Caches – Why do we miss?

Cold Start

As stated, both data and instruction caches are required to be invalidated on system start. Therefore, the first load of any object (code or data) cannot be in cache (thus the cold start condition).

One available technique to help with cold-start conditions is the ability to pre-load data into the cache. The ARMv7-M instruction set adds the Preload Data (PLD) instruction. The PLD instruction signals to the memory system that data memory accesses from a specified address are likely shortly. If the address is cacheable, then the memory system responds by pre-loading the cache line containing the specified address into the cache. Unfortunately, there is currently no CMSIS intrinsic support for the PLD instruction.

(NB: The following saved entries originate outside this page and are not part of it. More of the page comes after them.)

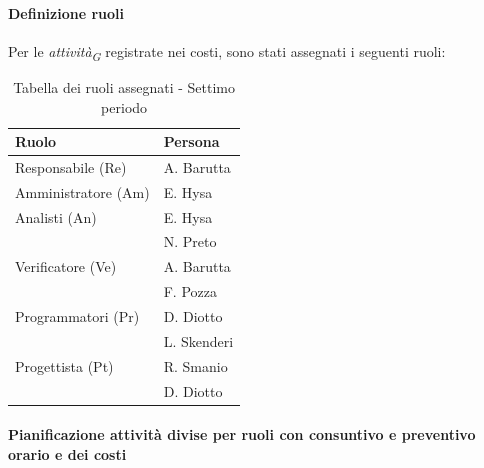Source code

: \paragraph{Definizione ruoli}
Per le \textit{attività}\textsubscript{\textit{G}} registrate nei costi, sono stati assegnati i seguenti ruoli: 

\vspace{0.4cm}

\begin{table}[H]
    \centering
    \begin{tabular}{|L{4cm}|L{2cm}|}
        \hline
        \textbf{Ruolo} & \textbf{Persona} \\
        \hline
        \hline
        Responsabile (Re)   & A. Barutta \\
        \hline
        Amministratore (Am) & E. Hysa \\
        \hline
        Analisti (An)       & E. Hysa \\
                            & N. Preto \\
        \hline
        Verificatore (Ve)   & A. Barutta \\
                            & F. Pozza \\
        \hline
        Programmatori (Pr)  & D. Diotto\\
                            & L. Skenderi \\
        \hline
        Progettista (Pt)    & R. Smanio \\
                            & D. Diotto \\
        \hline
    \end{tabular}
    \caption{Tabella dei ruoli assegnati - Settimo periodo}
    \label{tab:Ruoli_persone_7}
    \end{table}

\newpage
\paragraph{Pianificazione attività divise per ruoli con consuntivo e preventivo orario e dei costi}

\vspace{0.4cm}

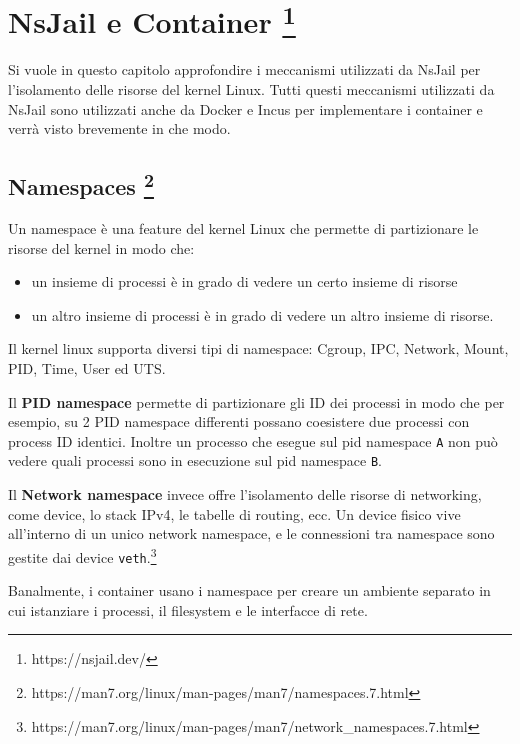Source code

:\section[NsJail e Container ]{\texorpdfstring{NsJail e Container
\footnote{\label{fn:ref_30}https://nsjail.dev/}}{NsJail e Container }}\label{nsjail-e-container-1}

Si vuole in questo capitolo approfondire i meccanismi utilizzati da
NsJail per l'isolamento delle risorse del kernel Linux. Tutti questi
meccanismi utilizzati da NsJail sono utilizzati anche da Docker e Incus
per implementare i container e verrà visto brevemente in che modo.

\subsection[Namespaces ]{\texorpdfstring{Namespaces
\footnote{\label{fn:ref_31}https://man7.org/linux/man-pages/man7/namespaces.7.html}}{Namespaces }}\label{namespaces-2}

Un namespace è una feature del kernel Linux che permette di partizionare
le risorse del kernel in modo che:

\begin{itemize}
\tightlist
\item
  un insieme di processi è in grado di vedere un certo insieme di
  risorse
\item
  un altro insieme di processi è in grado di vedere un altro insieme di
  risorse.
\end{itemize}

Il kernel linux supporta diversi tipi di namespace: Cgroup, IPC,
Network, Mount, PID, Time, User ed UTS.

Il \textbf{PID namespace} permette di partizionare gli ID dei processi
in modo che per esempio, su 2 PID namespace differenti possano
coesistere due processi con process ID identici. Inoltre un processo che
esegue sul pid namespace \passthrough{\lstinline!A!} non può vedere
quali processi sono in esecuzione sul pid namespace
\passthrough{\lstinline!B!}.

Il \textbf{Network namespace} invece offre l'isolamento delle risorse di
networking, come device, lo stack IPv4, le tabelle di routing, ecc. Un
device fisico vive all'interno di un unico network namespace, e le
connessioni tra namespace sono gestite dai device
\passthrough{\lstinline!veth!}.\footnote{\label{fn:ref_32}https://man7.org/linux/man-pages/man7/network\_namespaces.7.html}

Banalmente, i container usano i namespace per creare un ambiente
separato in cui istanziare i processi, il filesystem e le interfacce di
rete.

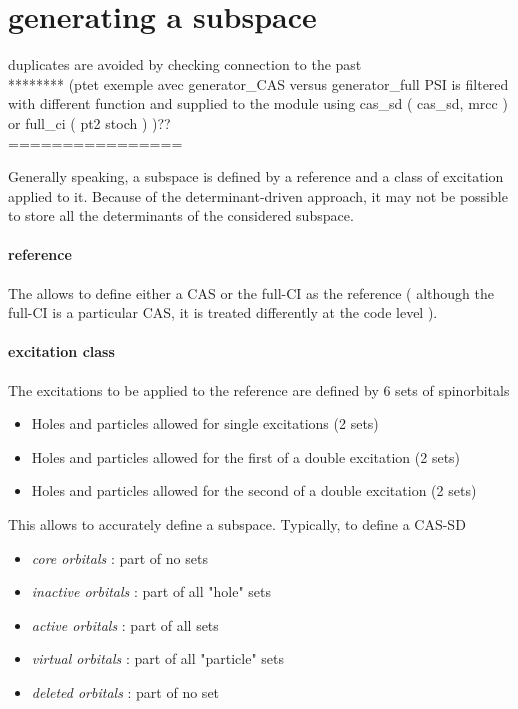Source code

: \documentclass[./thesis.tex]{subfiles}
\begin{document}

\section{generating a subspace}
duplicates are avoided by checking connection to the past \\
******** (ptet exemple avec generator\_CAS versus generator\_full PSI is filtered with different function and supplied to the module using cas\_sd ( cas\_sd, mrcc ) or full\_ci ( pt2 stoch ) )?? \\
================

Generally speaking, a subspace is defined by a reference and a class of excitation applied to it. Because of the determinant-driven approach, it may not be possible to store all the determinants of the considered subspace. 



\paragraph{reference}

The \QP allows to define either a CAS or the full-CI as the reference ( although the full-CI is a particular CAS, it is treated differently at the code level ).

\paragraph{excitation class}
The excitations to be applied to the reference are defined by 6 sets of spinorbitals
\begin{itemize}
\item
Holes and particles allowed for single excitations (2 sets)
\item
Holes and particles allowed for the first of a double excitation (2 sets)
\item
Holes and particles allowed for the second of a double excitation (2 sets)
\end{itemize}

This allows to accurately define a subspace. Typically, to define a CAS-SD

\begin{itemize}
\item
\emph{core orbitals} : part of no sets
\item
\emph{inactive orbitals} : part of all "hole" sets
\item
\emph{active orbitals} : part of all sets
\item
\emph{virtual orbitals} : part of all "particle" sets
\item
\emph{deleted orbitals} : part of no set
\end{itemize}
\end{document}
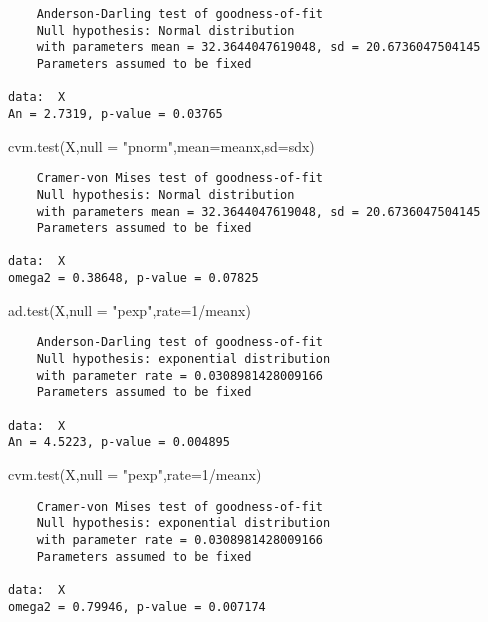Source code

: \documentclass[
  a4paper,
  oneside,
  openany]{book}
\newenvironment{Shaded}{\begin{snugshade}}{\end{snugshade}}
\newcommand{\AttributeTok}[1]{\textcolor[rgb]{0.77,0.63,0.00}{#1}}
\newcommand{\DecValTok}[1]{\textcolor[rgb]{0.00,0.00,0.81}{#1}}
\newcommand{\FunctionTok}[1]{\textcolor[rgb]{0.00,0.00,0.00}{#1}}
\newcommand{\NormalTok}[1]{#1}
\newcommand{\SpecialCharTok}[1]{\textcolor[rgb]{0.00,0.00,0.00}{#1}}
\newcommand{\StringTok}[1]{\textcolor[rgb]{0.31,0.60,0.02}{#1}}
\begin{document}
\begin{verbatim}
    Anderson-Darling test of goodness-of-fit
    Null hypothesis: Normal distribution
    with parameters mean = 32.3644047619048, sd = 20.6736047504145
    Parameters assumed to be fixed

data:  X
An = 2.7319, p-value = 0.03765
\end{verbatim}

\begin{Shaded}
\begin{Highlighting}[]
\FunctionTok{cvm.test}\NormalTok{(X,}\AttributeTok{null =} \StringTok{"pnorm"}\NormalTok{,}\AttributeTok{mean=}\NormalTok{meanx,}\AttributeTok{sd=}\NormalTok{sdx)}
\end{Highlighting}
\end{Shaded}

\begin{verbatim}
    Cramer-von Mises test of goodness-of-fit
    Null hypothesis: Normal distribution
    with parameters mean = 32.3644047619048, sd = 20.6736047504145
    Parameters assumed to be fixed

data:  X
omega2 = 0.38648, p-value = 0.07825
\end{verbatim}

\begin{Shaded}
\begin{Highlighting}[]
\FunctionTok{ad.test}\NormalTok{(X,}\AttributeTok{null =} \StringTok{"pexp"}\NormalTok{,}\AttributeTok{rate=}\DecValTok{1}\SpecialCharTok{/}\NormalTok{meanx)}
\end{Highlighting}
\end{Shaded}

\begin{verbatim}
    Anderson-Darling test of goodness-of-fit
    Null hypothesis: exponential distribution
    with parameter rate = 0.0308981428009166
    Parameters assumed to be fixed

data:  X
An = 4.5223, p-value = 0.004895
\end{verbatim}

\begin{Shaded}
\begin{Highlighting}[]
\FunctionTok{cvm.test}\NormalTok{(X,}\AttributeTok{null =} \StringTok{"pexp"}\NormalTok{,}\AttributeTok{rate=}\DecValTok{1}\SpecialCharTok{/}\NormalTok{meanx)}
\end{Highlighting}
\end{Shaded}

\begin{verbatim}
    Cramer-von Mises test of goodness-of-fit
    Null hypothesis: exponential distribution
    with parameter rate = 0.0308981428009166
    Parameters assumed to be fixed

data:  X
omega2 = 0.79946, p-value = 0.007174
\end{verbatim}
\end{document}
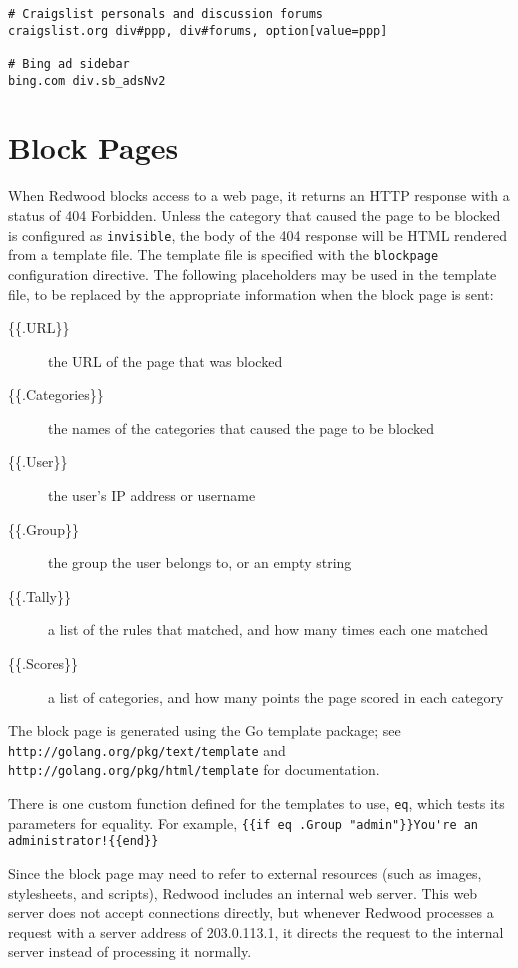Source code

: \documentclass{article}
\begin{document}
\begin{verbatim}
# Craigslist personals and discussion forums
craigslist.org div#ppp, div#forums, option[value=ppp]

# Bing ad sidebar
bing.com div.sb_adsNv2
\end{verbatim}

\section{Block Pages}

When Redwood blocks access to a web page, 
it returns an HTTP response with a status of 404 Forbidden.
Unless the category that caused the page to be blocked is configured as \verb"invisible",
the body of the 404 response will be HTML rendered from a template file.
The template file is specified with the \verb"blockpage" configuration directive.
The following placeholders may be used in the template file, 
to be replaced by the appropriate information when the block page is sent:

\begin{description}

\item[\{\{.URL\}\}] the URL of the page that was blocked
\item[\{\{.Categories\}\}] the names of the categories that caused the page to be blocked
\item[\{\{.User\}\}] the user's IP address or username
\item[\{\{.Group\}\}] the group the user belongs to, or an empty string
\item[\{\{.Tally\}\}] a list of the rules that matched, and how many times each one matched
\item[\{\{.Scores\}\}] a list of categories, and how many points the page scored in each category

\end{description}

The block page is generated using the Go template package; see
\verb"http://golang.org/pkg/text/template"
and
\verb"http://golang.org/pkg/html/template"
for documentation.

There is one custom function defined for the templates to use, \verb"eq", 
which tests its parameters for equality.
For example, \verb[{{if eq .Group "admin"}}You're an administrator!{{end}}[

Since the block page may need to refer to external resources
(such as images, stylesheets, and scripts),
Redwood includes an internal web server.
This web server does not accept connections directly,
but whenever Redwood processes a request with a server address of 203.0.113.1,
it directs the request to the internal server instead of processing it normally.
\end{document}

It is worth noting that some processor data caches implement an automatic prefetcher (e.g. Cortex-A15). This monitors cache misses, and when a pattern is detected, the automatic prefetcher starts linefills in the background. Unfortunately, the Cortex-M7 data cache does not support automatic prefetch.


The other most obvious reason for misses is that of cache capacity. The larger the cache, the higher the probability of a cache hit and the lower the frequency of eviction. However, all this comes at a cost, not only financial but also power.

A larger cache is, naturally, going to contribute to the overall System-on-Chip (SoC) costs, making the end microprocessor more expensive. In high volume designs, this is always a significant factor in SoC choice.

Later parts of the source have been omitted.